Canadian junior mining company Slam Exploration has signed an arm’s length option deal to acquire a 100% stake in the Mine Road project in New Brunswick, Canada.

Occupying 7,500ha of land, the Mine Road project is located next to the former Heath Steele mine within the Bathurst Mining Camp (BMC) of northern New Brunswick.

Mine Road includes 347 units in two mineral claims next to the former producing Heath Steele mine property.

Between 1957 and 1996, Health Steele produced 21 million tonnes with an average grade of 4.98% zinc, 0.36% lead, 0.54% copper and 69.66g/t of silver.

A total of 2,330 million pounds (mlb) of zinc, 833mlb of lead, 446mlb of copper and 45 million ounces of silver had been processed at the mine.

At the Mine Road project, Slam Exploration claims to have intersected 14.51% zinc, 5.86% lead, 0.67% copper and 139.9g/t of silver over a 9m interval at one of the diamond drill holes.
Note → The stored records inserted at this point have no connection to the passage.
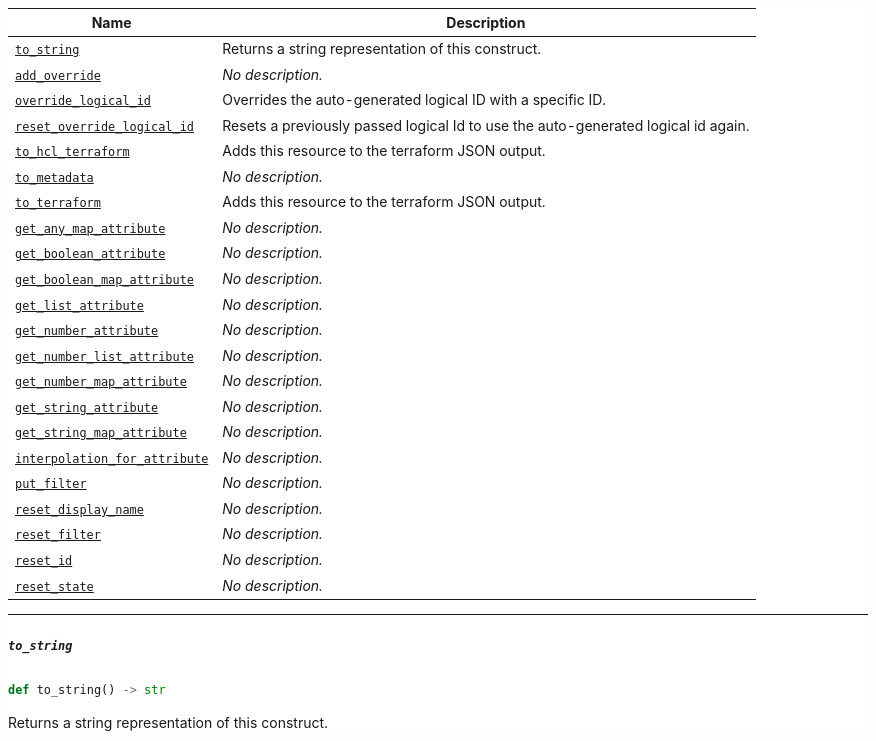 | **Name** | **Description** |
| --- | --- |
| <code><a href="#rhizo-co-terraform-provider-oci.dataOciNetworkFirewallNetworkFirewallPolicies.DataOciNetworkFirewallNetworkFirewallPolicies.toString">to_string</a></code> | Returns a string representation of this construct. |
| <code><a href="#rhizo-co-terraform-provider-oci.dataOciNetworkFirewallNetworkFirewallPolicies.DataOciNetworkFirewallNetworkFirewallPolicies.addOverride">add_override</a></code> | *No description.* |
| <code><a href="#rhizo-co-terraform-provider-oci.dataOciNetworkFirewallNetworkFirewallPolicies.DataOciNetworkFirewallNetworkFirewallPolicies.overrideLogicalId">override_logical_id</a></code> | Overrides the auto-generated logical ID with a specific ID. |
| <code><a href="#rhizo-co-terraform-provider-oci.dataOciNetworkFirewallNetworkFirewallPolicies.DataOciNetworkFirewallNetworkFirewallPolicies.resetOverrideLogicalId">reset_override_logical_id</a></code> | Resets a previously passed logical Id to use the auto-generated logical id again. |
| <code><a href="#rhizo-co-terraform-provider-oci.dataOciNetworkFirewallNetworkFirewallPolicies.DataOciNetworkFirewallNetworkFirewallPolicies.toHclTerraform">to_hcl_terraform</a></code> | Adds this resource to the terraform JSON output. |
| <code><a href="#rhizo-co-terraform-provider-oci.dataOciNetworkFirewallNetworkFirewallPolicies.DataOciNetworkFirewallNetworkFirewallPolicies.toMetadata">to_metadata</a></code> | *No description.* |
| <code><a href="#rhizo-co-terraform-provider-oci.dataOciNetworkFirewallNetworkFirewallPolicies.DataOciNetworkFirewallNetworkFirewallPolicies.toTerraform">to_terraform</a></code> | Adds this resource to the terraform JSON output. |
| <code><a href="#rhizo-co-terraform-provider-oci.dataOciNetworkFirewallNetworkFirewallPolicies.DataOciNetworkFirewallNetworkFirewallPolicies.getAnyMapAttribute">get_any_map_attribute</a></code> | *No description.* |
| <code><a href="#rhizo-co-terraform-provider-oci.dataOciNetworkFirewallNetworkFirewallPolicies.DataOciNetworkFirewallNetworkFirewallPolicies.getBooleanAttribute">get_boolean_attribute</a></code> | *No description.* |
| <code><a href="#rhizo-co-terraform-provider-oci.dataOciNetworkFirewallNetworkFirewallPolicies.DataOciNetworkFirewallNetworkFirewallPolicies.getBooleanMapAttribute">get_boolean_map_attribute</a></code> | *No description.* |
| <code><a href="#rhizo-co-terraform-provider-oci.dataOciNetworkFirewallNetworkFirewallPolicies.DataOciNetworkFirewallNetworkFirewallPolicies.getListAttribute">get_list_attribute</a></code> | *No description.* |
| <code><a href="#rhizo-co-terraform-provider-oci.dataOciNetworkFirewallNetworkFirewallPolicies.DataOciNetworkFirewallNetworkFirewallPolicies.getNumberAttribute">get_number_attribute</a></code> | *No description.* |
| <code><a href="#rhizo-co-terraform-provider-oci.dataOciNetworkFirewallNetworkFirewallPolicies.DataOciNetworkFirewallNetworkFirewallPolicies.getNumberListAttribute">get_number_list_attribute</a></code> | *No description.* |
| <code><a href="#rhizo-co-terraform-provider-oci.dataOciNetworkFirewallNetworkFirewallPolicies.DataOciNetworkFirewallNetworkFirewallPolicies.getNumberMapAttribute">get_number_map_attribute</a></code> | *No description.* |
| <code><a href="#rhizo-co-terraform-provider-oci.dataOciNetworkFirewallNetworkFirewallPolicies.DataOciNetworkFirewallNetworkFirewallPolicies.getStringAttribute">get_string_attribute</a></code> | *No description.* |
| <code><a href="#rhizo-co-terraform-provider-oci.dataOciNetworkFirewallNetworkFirewallPolicies.DataOciNetworkFirewallNetworkFirewallPolicies.getStringMapAttribute">get_string_map_attribute</a></code> | *No description.* |
| <code><a href="#rhizo-co-terraform-provider-oci.dataOciNetworkFirewallNetworkFirewallPolicies.DataOciNetworkFirewallNetworkFirewallPolicies.interpolationForAttribute">interpolation_for_attribute</a></code> | *No description.* |
| <code><a href="#rhizo-co-terraform-provider-oci.dataOciNetworkFirewallNetworkFirewallPolicies.DataOciNetworkFirewallNetworkFirewallPolicies.putFilter">put_filter</a></code> | *No description.* |
| <code><a href="#rhizo-co-terraform-provider-oci.dataOciNetworkFirewallNetworkFirewallPolicies.DataOciNetworkFirewallNetworkFirewallPolicies.resetDisplayName">reset_display_name</a></code> | *No description.* |
| <code><a href="#rhizo-co-terraform-provider-oci.dataOciNetworkFirewallNetworkFirewallPolicies.DataOciNetworkFirewallNetworkFirewallPolicies.resetFilter">reset_filter</a></code> | *No description.* |
| <code><a href="#rhizo-co-terraform-provider-oci.dataOciNetworkFirewallNetworkFirewallPolicies.DataOciNetworkFirewallNetworkFirewallPolicies.resetId">reset_id</a></code> | *No description.* |
| <code><a href="#rhizo-co-terraform-provider-oci.dataOciNetworkFirewallNetworkFirewallPolicies.DataOciNetworkFirewallNetworkFirewallPolicies.resetState">reset_state</a></code> | *No description.* |

---

##### `to_string` <a name="to_string" id="rhizo-co-terraform-provider-oci.dataOciNetworkFirewallNetworkFirewallPolicies.DataOciNetworkFirewallNetworkFirewallPolicies.toString"></a>

```python
def to_string() -> str
```

Returns a string representation of this construct.
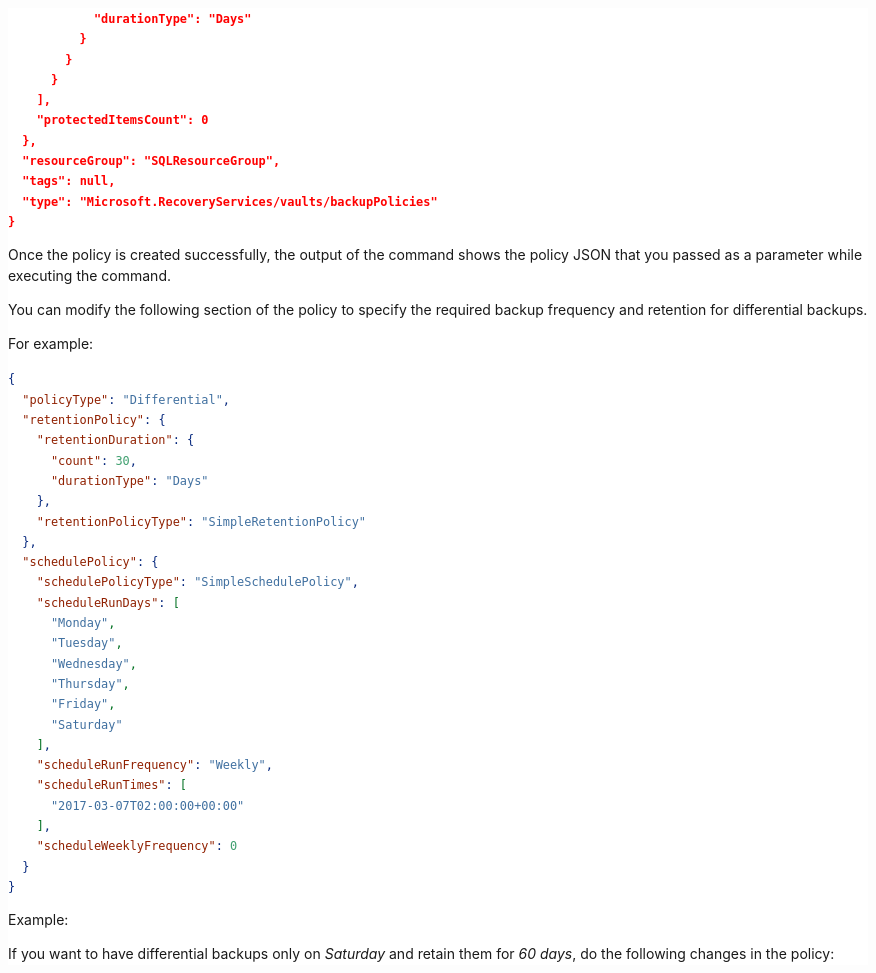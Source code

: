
 ```json
            "durationType": "Days"
          }
        }
      }
    ],
    "protectedItemsCount": 0
  },
  "resourceGroup": "SQLResourceGroup",
  "tags": null,
  "type": "Microsoft.RecoveryServices/vaults/backupPolicies"
} 
```

Once the policy is created successfully, the output of the command shows the policy JSON that you passed as a parameter while executing the command.

You can modify the following section of the policy to specify the required backup frequency and retention for differential backups.

For example:

```json
{
  "policyType": "Differential",
  "retentionPolicy": {
    "retentionDuration": {
      "count": 30,
      "durationType": "Days"
    },
    "retentionPolicyType": "SimpleRetentionPolicy"
  },
  "schedulePolicy": {
    "schedulePolicyType": "SimpleSchedulePolicy",
    "scheduleRunDays": [
      "Monday",
      "Tuesday",
      "Wednesday",
      "Thursday",
      "Friday",
      "Saturday"
    ],
    "scheduleRunFrequency": "Weekly",
    "scheduleRunTimes": [
      "2017-03-07T02:00:00+00:00"
    ],
    "scheduleWeeklyFrequency": 0
  }
}
```

Example:

If you want to have differential backups only on *Saturday* and retain them for *60 days*, do the following changes in the policy:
The hole also intersected 6.57% zinc, 2.78% lead, 0.46% copper and 68.1g/t of silver over a core interval of 3m.

Another drill hole intersected 0.9% copper at 7m. This is claimed to be the deepest intercept in the project.

The project contains seven volcanogenic massive sulphide occurrences, including the above-mentioned locations. Slam Exploration expects to generate additional targets once the project database is integrated with its own.

Slam Exploration president Mike Taylor said: “This is a drill-ready project with a massive previous work database that is available to design drilling programmes to test for potential extensions and new discoveries. The BMC was a prolific producer of zinc, lead, copper and silver and is long overdue for such a discovery.”

The company can earn a 100% stake in the project by making cash payments and issuing shares.

Within five days of receiving approval from the Toronto Stock Exchange (TSX), it needs to issue 100,000 of its shares. On or before the first anniversary of the agreement, it needs to pay $10,000 and issue 100,000 shares once again.

It will be followed by an additional $10,000 payment and the issuance of another 100,000 shares on the second anniversary of the agreement.

The same process will continue in the third and fourth years, except in the fourth year, the company will have to pay $20,000 in cash and issue 100,000 shares.

Thus, the company would have paid a total of $50,000 in cash and have issued a total of 500,000 of its shares.

This project is also subject to a 2% net smelter royalty (NSR). The company will retain the right to buy back half of the NSR for $1m and further right to buy back the remaining royalty for $1m at any time.